I am an only child, and all I have ever had was my imagination. If you’re playing by yourself, it gets boring really quickly without a creative storyline. If I wasn’t creating a story of my own, I was capturing one. My earliest childhood memories involve a purple Hannah Montana digital camera and a ruby red video camera. I was always taking pictures and videos. Writing poems and short stories was my outlet. I was directing movies with my dolls, and my birthday parties were just excuses for child labor where my friends were forced actors.
My love for storytelling in all mediums is why I chose to study marketing and digital media in the first place. I could tell stories without limiting my creativity or my outlets.
2. Rally reminded me how unhappy I was.
I need to be fulfilled.
I’ve felt pretty unfulfilled career-wise for a while now. A lot is going on in the world that’s deeply upsetting to me. I have very little control over most of it. I learned pretty early on that I am not someone who can clock in to a 9-5 that I don’t find particularly interesting, challenging, or fulfilling in some way and be satisfied. Some people are satisfied with crossing off a to-do list, getting paid, and going home. I wish I were wired that way sometimes, but I just am not and never have been. I haven’t felt like anything I created made a positive impact. My career and accomplishments weigh heavily on my sense of self and worth. I was unhappy with one, and so I was unhappy in general, or that’s the simple gist of it. If you were at Rally and remember my ice breaker from orientation, then maybe you understand a bit better. But what brought home how unhappy I was? Realizing how happy I had been all week long, and the mental breakdown that occurred when I thought about having to return to my regular daily life. I still remember the moment it sank in that this was the best I had felt mentally in months. Depression? Didn't know her. I had a purpose. I was fulfilled.
3. Rally reminded me what it felt like to be inspired.
Inspired by people. by a place. by an opportunity. by life.
I don’t think I knew how burnt out I was until I got to Rally. But the people and their stories, the friendships, the community, they all reminded me what it was like to be inspired. My week at Youth Rally was a reminder that, in our world that often feels so gloomy and dark and hateful that there are still good people. Only at Rally, could you attend a talent show full of teenagers that feels straight out of a movie because everyone’s clapping and singing along High School Musical style. A place where everyone is each other's biggest hype man. A place where everyone has different backgrounds and experiences, and challenges, but no one is alone. The level of support and camaraderie at Rally is incomparable. Rally reunited me with the real Jaidin, who always walked around with her camera and photographed and videotaped every magical moment of life so she didn’t forget a single second. The Jaidin who will have snap memories for years and $300 in monthly Apple fees going into her 80s to show her grandchildren her cherished memories, including her very first Youth Rally. The person who so deeply resonated with quotes like “I’m going to miss this moment and I’m still living in it.”
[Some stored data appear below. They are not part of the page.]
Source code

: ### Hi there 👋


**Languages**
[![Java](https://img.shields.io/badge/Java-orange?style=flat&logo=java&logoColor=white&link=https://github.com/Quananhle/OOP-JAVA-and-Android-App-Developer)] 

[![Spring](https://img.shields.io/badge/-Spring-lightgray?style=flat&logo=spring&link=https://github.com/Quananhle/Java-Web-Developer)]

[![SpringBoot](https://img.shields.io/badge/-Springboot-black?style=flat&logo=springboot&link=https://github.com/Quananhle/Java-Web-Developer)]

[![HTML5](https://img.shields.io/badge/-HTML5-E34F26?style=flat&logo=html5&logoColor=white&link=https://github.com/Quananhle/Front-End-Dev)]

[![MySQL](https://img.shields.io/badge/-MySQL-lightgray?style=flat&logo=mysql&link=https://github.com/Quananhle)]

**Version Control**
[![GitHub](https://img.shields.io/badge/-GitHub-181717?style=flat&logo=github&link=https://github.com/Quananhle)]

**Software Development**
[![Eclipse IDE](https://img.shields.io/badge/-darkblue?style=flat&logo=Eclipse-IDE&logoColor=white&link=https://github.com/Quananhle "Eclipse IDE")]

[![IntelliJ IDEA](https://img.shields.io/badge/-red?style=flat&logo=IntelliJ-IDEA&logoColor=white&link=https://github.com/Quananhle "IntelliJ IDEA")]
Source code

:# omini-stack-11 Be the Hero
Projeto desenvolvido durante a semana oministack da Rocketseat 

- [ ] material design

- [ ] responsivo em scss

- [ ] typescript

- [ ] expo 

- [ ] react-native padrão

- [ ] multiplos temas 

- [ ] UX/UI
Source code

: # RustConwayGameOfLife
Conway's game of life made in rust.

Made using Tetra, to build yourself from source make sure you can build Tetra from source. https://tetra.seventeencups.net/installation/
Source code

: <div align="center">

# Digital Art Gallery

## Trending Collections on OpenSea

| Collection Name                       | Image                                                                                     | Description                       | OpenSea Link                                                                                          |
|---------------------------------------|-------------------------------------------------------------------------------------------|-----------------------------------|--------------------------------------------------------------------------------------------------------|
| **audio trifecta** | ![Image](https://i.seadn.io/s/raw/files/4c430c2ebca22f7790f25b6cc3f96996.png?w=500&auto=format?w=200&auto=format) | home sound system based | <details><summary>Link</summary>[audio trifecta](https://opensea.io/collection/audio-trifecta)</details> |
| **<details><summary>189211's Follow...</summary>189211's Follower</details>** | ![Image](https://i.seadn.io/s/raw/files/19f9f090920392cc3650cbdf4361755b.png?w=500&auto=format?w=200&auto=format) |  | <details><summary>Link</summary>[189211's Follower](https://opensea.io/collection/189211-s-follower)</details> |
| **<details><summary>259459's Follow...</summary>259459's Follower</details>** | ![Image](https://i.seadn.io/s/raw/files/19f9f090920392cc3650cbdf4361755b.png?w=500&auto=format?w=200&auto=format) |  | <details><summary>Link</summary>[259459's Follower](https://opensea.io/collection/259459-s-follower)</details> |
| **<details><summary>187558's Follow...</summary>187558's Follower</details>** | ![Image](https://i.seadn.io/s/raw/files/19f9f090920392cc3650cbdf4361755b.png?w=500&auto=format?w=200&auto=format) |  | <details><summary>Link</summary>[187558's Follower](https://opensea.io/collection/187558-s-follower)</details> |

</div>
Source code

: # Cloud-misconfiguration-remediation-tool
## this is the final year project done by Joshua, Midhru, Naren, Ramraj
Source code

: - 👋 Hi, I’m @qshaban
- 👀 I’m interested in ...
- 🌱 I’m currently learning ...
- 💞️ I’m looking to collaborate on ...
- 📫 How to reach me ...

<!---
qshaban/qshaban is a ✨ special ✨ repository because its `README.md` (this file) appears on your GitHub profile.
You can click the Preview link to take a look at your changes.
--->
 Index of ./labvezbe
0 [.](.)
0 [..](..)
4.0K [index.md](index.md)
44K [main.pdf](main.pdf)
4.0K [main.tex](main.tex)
I went into Rally thinking that I would experience it so that I'd have a better understanding of how I can contribute to it. It was about how I would be able to help Youth Rally and their marketing efforts. I still hope that I accomplished that. I plan to continue to make positive changes and help the organization grow and improve its social media and marketing. However, Rally made much more of an immediate change in me.
The Youth Rally restored my faith that there are still good people in this world. It reaffirmed my love for storytelling and using my talents and passions for something I can be proud of. Rally was the first time in a long time that I remembered what it was like to feel inspired and have purpose. I’ve heard about the “Rally magic” my entire life, but I’m so grateful to have finally felt it for myself because Rally magic can’t be described; it can only be experienced. I’m so glad that now I get to be a part of it, document it, contribute to it, and hopefully help others discover “you’re not alone.”